A method, computer program product, and a data processing system for generating a data dump in a data processing system is provided. A system boot of the data processing system is initialized. A firmware that includes fault collection logic is executed. A data dump is created in a persistent storage of the data processing system. An attempt is made to complete the system boot of the data processing system.

Description

BACKGROUND OF THE INVENTION
1. Technical Field
The present invention relates generally to an improved data processing system and in particular to a data processing system and method for generating a data dump.

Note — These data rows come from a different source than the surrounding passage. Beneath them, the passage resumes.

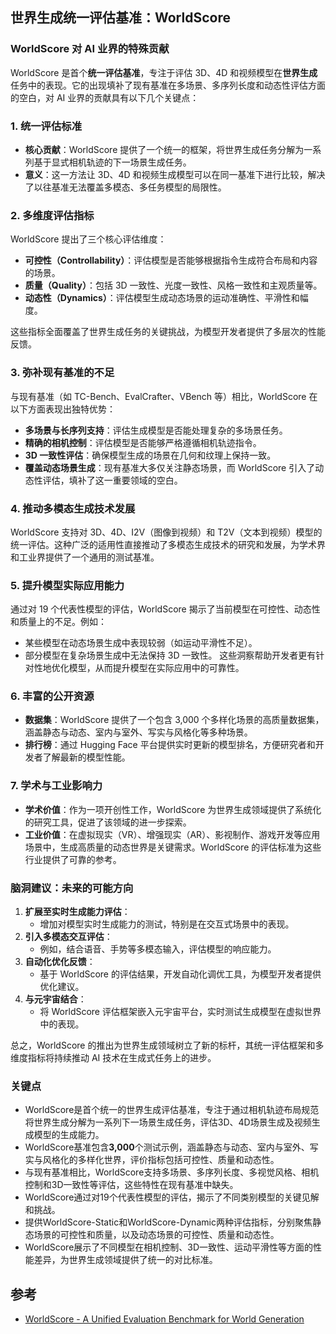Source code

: 
## 世界生成统一评估基准：WorldScore

### WorldScore 对 AI 业界的特殊贡献

WorldScore 是首个**统一评估基准**，专注于评估 3D、4D 和视频模型在**世界生成**任务中的表现。它的出现填补了现有基准在多场景、多序列长度和动态性评估方面的空白，对 AI 业界的贡献具有以下几个关键点：

### 1. **统一评估标准**

- **核心贡献**：WorldScore 提供了一个统一的框架，将世界生成任务分解为一系列基于显式相机轨迹的下一场景生成任务。
- **意义**：这一方法让 3D、4D 和视频生成模型可以在同一基准下进行比较，解决了以往基准无法覆盖多模态、多任务模型的局限性。

### 2. **多维度评估指标**

WorldScore 提出了三个核心评估维度：

- **可控性（Controllability）**：评估模型是否能够根据指令生成符合布局和内容的场景。
- **质量（Quality）**：包括 3D 一致性、光度一致性、风格一致性和主观质量等。
- **动态性（Dynamics）**：评估模型生成动态场景的运动准确性、平滑性和幅度。

这些指标全面覆盖了世界生成任务的关键挑战，为模型开发者提供了多层次的性能反馈。

### 3. **弥补现有基准的不足**

与现有基准（如 TC-Bench、EvalCrafter、VBench 等）相比，WorldScore 在以下方面表现出独特优势：

- **多场景与长序列支持**：评估生成模型是否能处理复杂的多场景任务。
- **精确的相机控制**：评估模型是否能够严格遵循相机轨迹指令。
- **3D 一致性评估**：确保模型生成的场景在几何和纹理上保持一致。
- **覆盖动态场景生成**：现有基准大多仅关注静态场景，而 WorldScore 引入了动态性评估，填补了这一重要领域的空白。

### 4. **推动多模态生成技术发展**

WorldScore 支持对 3D、4D、I2V（图像到视频）和 T2V（文本到视频）模型的统一评估。这种广泛的适用性直接推动了多模态生成技术的研究和发展，为学术界和工业界提供了一个通用的测试基准。

### 5. **提升模型实际应用能力**

通过对 19 个代表性模型的评估，WorldScore 揭示了当前模型在可控性、动态性和质量上的不足。例如：

- 某些模型在动态场景生成中表现较弱（如运动平滑性不足）。
- 部分模型在复杂场景生成中无法保持 3D 一致性。
这些洞察帮助开发者更有针对性地优化模型，从而提升模型在实际应用中的可靠性。

### 6. **丰富的公开资源**

- **数据集**：WorldScore 提供了一个包含 3,000 个多样化场景的高质量数据集，涵盖静态与动态、室内与室外、写实与风格化等多种场景。
- **排行榜**：通过 Hugging Face 平台提供实时更新的模型排名，方便研究者和开发者了解最新的模型性能。

### 7. **学术与工业影响力**

- **学术价值**：作为一项开创性工作，WorldScore 为世界生成领域提供了系统化的研究工具，促进了该领域的进一步探索。
- **工业价值**：在虚拟现实（VR）、增强现实（AR）、影视制作、游戏开发等应用场景中，生成高质量的动态世界是关键需求。WorldScore 的评估标准为这些行业提供了可靠的参考。

### 脑洞建议：未来的可能方向

1. **扩展至实时生成能力评估**：
   - 增加对模型实时生成能力的测试，特别是在交互式场景中的表现。
2. **引入多模态交互评估**：
   - 例如，结合语音、手势等多模态输入，评估模型的响应能力。
3. **自动化优化反馈**：
   - 基于 WorldScore 的评估结果，开发自动化调优工具，为模型开发者提供优化建议。
4. **与元宇宙结合**：
   - 将 WorldScore 评估框架嵌入元宇宙平台，实时测试生成模型在虚拟世界中的表现。

总之，WorldScore 的推出为世界生成领域树立了新的标杆，其统一评估框架和多维度指标将持续推动 AI 技术在生成式任务上的进步。

### 关键点

- WorldScore是首个统一的世界生成评估基准，专注于通过相机轨迹布局规范将世界生成分解为一系列下一场景生成任务，评估3D、4D场景生成及视频生成模型的生成能力。
- WorldScore基准包含**3,000**个测试示例，涵盖静态与动态、室内与室外、写实与风格化的多样化世界，评价指标包括可控性、质量和动态性。
- 与现有基准相比，WorldScore支持多场景、多序列长度、多视觉风格、相机控制和3D一致性等评估，这些特性在现有基准中缺失。
- WorldScore通过对19个代表性模型的评估，揭示了不同类别模型的关键见解和挑战。
- 提供WorldScore-Static和WorldScore-Dynamic两种评估指标，分别聚焦静态场景的可控性和质量，以及动态场景的可控性、质量和动态性。
- WorldScore展示了不同模型在相机控制、3D一致性、运动平滑性等方面的性能差异，为世界生成领域提供了统一的对比标准。

## 参考

- [WorldScore - A Unified Evaluation Benchmark for World Generation](https://haoyi-duan.github.io/WorldScore/)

Still more particularly, the present invention provides a mechanism for gathering first failure data collection information in a data processing system that has encountered a failure condition.
2. Description of Related Art
Data processing system failures cause many problems to the users of the system, especially when data is lost or corrupted. Therefore, when a data processing system fails, it is important to gather information that can aid in isolating and determining the problem associated with the failure.
The collection of first failure data capture (FFDC) information is an important part of common field service strategies utilizing embedded subsystems such as a service processor (SP) subsystem. The SP collects and stores as much FFDC data as possible into a limited non-volatile memory resource. The FFDC data is then later collected where it may be saved to a more permanent storage media and analyzed by, for example, field service personnel for analysis of the failures.
Current solutions do not allow for the dynamic reprioritization that is often necessary to capture all of the correct information in the limited storage space available for FFDC dumps. Moreover, current solutions do not provide reliability features for enabling data collection processes that are tolerant of failures that occur during the data collection phase.
Thus, it would be advantageous to provide a method and data processing system for enabling the dynamic reprioritization of data items captured by a first failure data capture system. Moreover, it would be advantageous to provide a data capture system that increases the reliability of a dump collection process.
SUMMARY OF THE INVENTION
The present invention provides a method, computer program product, and a data processing system for generating a data dump in a data processing system. A system boot of the data processing system is initialized. A firmware that includes first failure data capture logic is executed. A data dump is created in a persistent storage of the data processing system. An attempt is made to complete the system boot of the data processing system.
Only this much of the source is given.